# EXERCISE OBJECTIVE
State how many lines of the entries hold the string "then". Reply with the number alone.

# PROVIDED ENTRIES
------------------------------

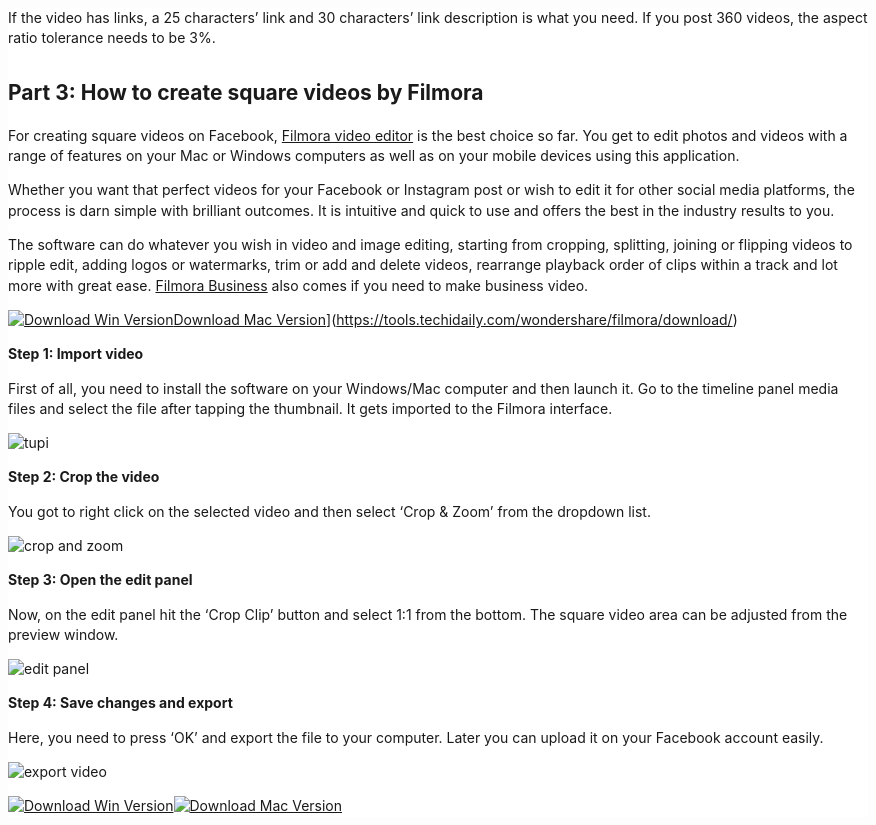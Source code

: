 If the video has links, a 25 characters’ link and 30 characters’ link description is what you need. If you post 360 videos, the aspect ratio tolerance needs to be 3%.

## Part 3: How to create square videos by Filmora

For creating square videos on Facebook, [Filmora video editor](https://tools.techidaily.com/wondershare/filmora/download/) is the best choice so far. You get to edit photos and videos with a range of features on your Mac or Windows computers as well as on your mobile devices using this application.

Whether you want that perfect videos for your Facebook or Instagram post or wish to edit it for other social media platforms, the process is darn simple with brilliant outcomes. It is intuitive and quick to use and offers the best in the industry results to you.

The software can do whatever you wish in video and image editing, starting from cropping, splitting, joining or flipping videos to ripple edit, adding logos or watermarks, trim or add and delete videos, rearrange playback order of clips within a track and lot more with great ease. [Filmora Business](https://tools.techidaily.com/wondershare/filmora/download/) also comes if you need to make business video.

[![Download Win Version](https://images.wondershare.com/filmora/guide/download-btn-win.jpg)](https://tools.techidaily.com/wondershare/filmora/download/)[Download Mac Version](https://images.wondershare.com/filmora/guide/download-btn-mac.jpg)](https://tools.techidaily.com/wondershare/filmora/download/)

**Step 1: Import video**

First of all, you need to install the software on your Windows/Mac computer and then launch it. Go to the timeline panel media files and select the file after tapping the thumbnail. It gets imported to the Filmora interface.

![tupi](https://images.wondershare.com/filmora/article-images/import-video-filmora.JPG)

**Step 2: Crop the video**

You got to right click on the selected video and then select ‘Crop & Zoom’ from the dropdown list.

![crop and zoom](https://images.wondershare.com/filmora/article-images/crop-and-zoom.jpg)

**Step 3: Open the edit panel**

Now, on the edit panel hit the ‘Crop Clip’ button and select 1:1 from the bottom. The square video area can be adjusted from the preview window.

![edit panel](https://images.wondershare.com/filmora/article-images/crop-zoom-panel.JPG)

**Step 4: Save changes and export**

Here, you need to press ‘OK’ and export the file to your computer. Later you can upload it on your Facebook account easily.

![export video](https://images.wondershare.com/filmora/article-images/export-video-filmora.JPG)

[![Download Win Version](https://images.wondershare.com/filmora/guide/download-btn-win.jpg)](https://tools.techidaily.com/wondershare/filmora/download/)[![Download Mac Version](https://images.wondershare.com/filmora/guide/download-btn-mac.jpg)](https://tools.techidaily.com/wondershare/filmora/download/)
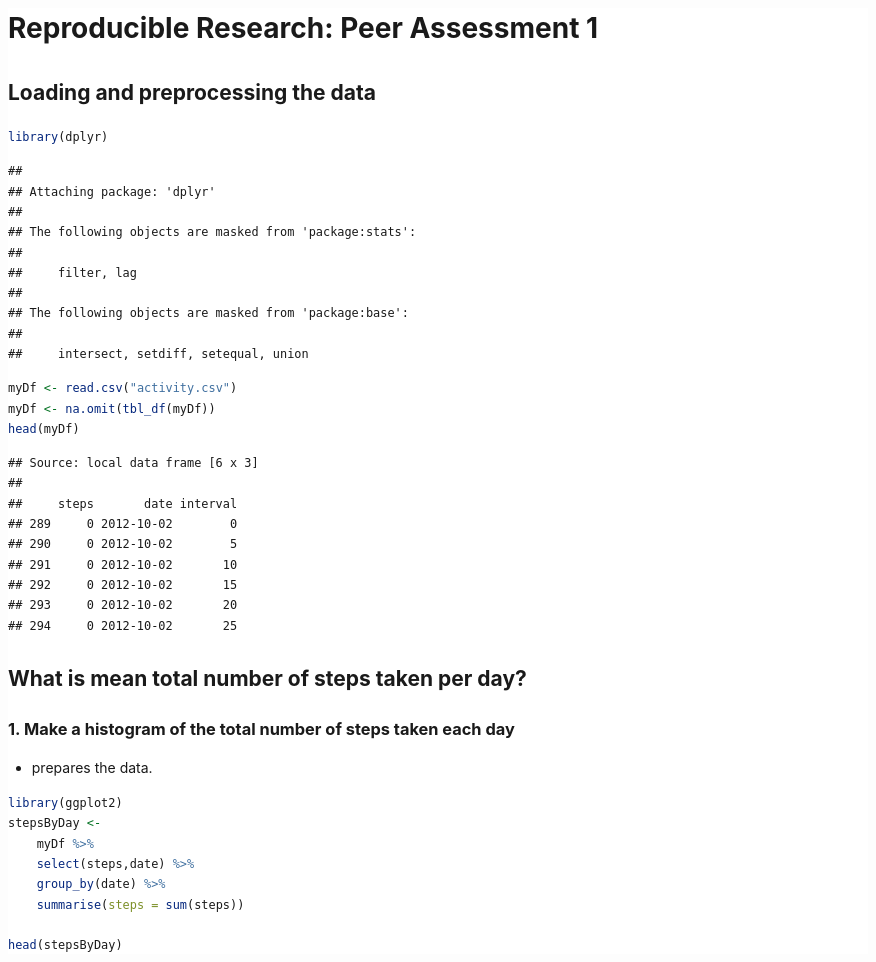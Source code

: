 # Reproducible Research: Peer Assessment 1


## Loading and preprocessing the data


```r
library(dplyr)
```

```
## 
## Attaching package: 'dplyr'
## 
## The following objects are masked from 'package:stats':
## 
##     filter, lag
## 
## The following objects are masked from 'package:base':
## 
##     intersect, setdiff, setequal, union
```

```r
myDf <- read.csv("activity.csv")
myDf <- na.omit(tbl_df(myDf))
head(myDf)
```

```
## Source: local data frame [6 x 3]
## 
##     steps       date interval
## 289     0 2012-10-02        0
## 290     0 2012-10-02        5
## 291     0 2012-10-02       10
## 292     0 2012-10-02       15
## 293     0 2012-10-02       20
## 294     0 2012-10-02       25
```


## What is mean total number of steps taken per day?

### 1. Make a histogram of the total number of steps taken each day

* prepares the data.

```r
library(ggplot2)
stepsByDay <- 
    myDf %>%
    select(steps,date) %>%
    group_by(date) %>%
    summarise(steps = sum(steps))              

head(stepsByDay)
```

------------------------------

# RESULT OF THE TASK
2